Re: Hanging problem...

Linus Torvalds (Linus.Torvalds@cs.helsinki.fi)
Mon, 30 Oct 1995 07:24:52 +0200


Jim Paradis: "Hanging problem..." (Oct 28, 1:49):
>
> I've been getting mysterious hangs whenever I bang *hard* on the disk
> (e.g. when I take 30+Mb of stuff and crunch it down into 8 floppy
> images...). This is, to say the least, annoying.

Agreed. I've seen this kind of hang mainly if some process is killed
while in the kernel (bad kernel pointer dereference or similar), and
leaving a buffer on the wrong queue.

> I've seen this mainly on the IDE disk (e.g. moving stuff to the SCSI
> disk often alleviates the problem), but I coulda sworn I saw it once or
> twice when I've been just banging on the SCSI disk.
>
> The system doesn't *completely* hang; I can do things that don't use
> the affected drive.

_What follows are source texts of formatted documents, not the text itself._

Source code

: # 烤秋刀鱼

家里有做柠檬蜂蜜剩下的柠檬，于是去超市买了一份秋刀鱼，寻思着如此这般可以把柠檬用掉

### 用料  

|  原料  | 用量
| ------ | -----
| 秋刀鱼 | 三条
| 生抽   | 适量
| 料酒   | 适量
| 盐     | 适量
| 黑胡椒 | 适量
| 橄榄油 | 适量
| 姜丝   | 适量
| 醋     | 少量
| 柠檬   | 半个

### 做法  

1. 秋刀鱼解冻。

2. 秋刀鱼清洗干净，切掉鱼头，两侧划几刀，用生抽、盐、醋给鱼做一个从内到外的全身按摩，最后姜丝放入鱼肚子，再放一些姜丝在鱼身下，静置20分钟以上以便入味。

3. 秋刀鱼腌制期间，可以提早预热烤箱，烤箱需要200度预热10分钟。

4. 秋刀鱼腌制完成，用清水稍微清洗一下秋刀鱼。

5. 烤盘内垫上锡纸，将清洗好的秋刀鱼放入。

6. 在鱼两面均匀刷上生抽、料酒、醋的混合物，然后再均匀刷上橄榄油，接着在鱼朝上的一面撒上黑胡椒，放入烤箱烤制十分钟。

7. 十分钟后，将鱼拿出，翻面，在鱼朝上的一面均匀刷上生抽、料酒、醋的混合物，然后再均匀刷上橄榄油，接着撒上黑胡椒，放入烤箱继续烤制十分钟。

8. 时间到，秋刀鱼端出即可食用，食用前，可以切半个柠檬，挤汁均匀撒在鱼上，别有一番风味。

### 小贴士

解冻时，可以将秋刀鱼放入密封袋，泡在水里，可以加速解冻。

Anything that does (including a sync) hangs forever.
>
> Hitting SHIFT+SCROLLOCK when this happens reveals that in every case
> there is exactly *one* buffer that's locked... so I think there's either
> a deadlock or some code path that's not releasing a buffer when it
> should... I'm not sure this is an Alpha-specific problem either...

It probably _isn't_ alpha-specific. It might just show up more clearly
on the alpha for some reason.

(well, it _could_ be due to differences in irq handling or something
like that on the alpha, but I don't think so).

> I backtracked through David M-T's wonderful collection of prebuilt
> kernels; the problem doesn't appear in 1.3.27 but does appear in 1.3.31
> and later (I've tried all the way through .36). I suppose I could
> look at the diffs, but I was wondering if anyone had any ideas off
> the top of their head...

Well, 1.3.28 changed the internal representation of a "device number"
(so that the kernel internally uses a "kdev_t" rather than the "dev_t").
It also had some other cleanups in device handling, that may or may not
have had problems. The code _should_ be equivalent with the 1.3.27
code, though.

1.3.29 changed the "mem_map[]" to be a structure, but that shouldn't
matter.

1.3.30 and 1.3.31 shouldn't have changed the buffer handling, although
there might have been driver changes.

I haven't seen the behaviour you mention: I'm using a pre-1.3.38 kernel
on my Cabriolet, and I've been using 1.3.3x kernels on this machines the
whole time. But I have to admit that I haven't used the floppy much,
and maybe what I've been doing can't be called heavy-duty (mostly
compilations while under X11 etc). I certainly haven't seen the
problems.

I'll try to come up with some idea, but as I'll be away to Romania for
the rest of the week starting early tomorrow I suspect I can't much
help. If you can reasonably easily repeat this, can you tell excatly
which kernel it is that starts showing the problem?

Linus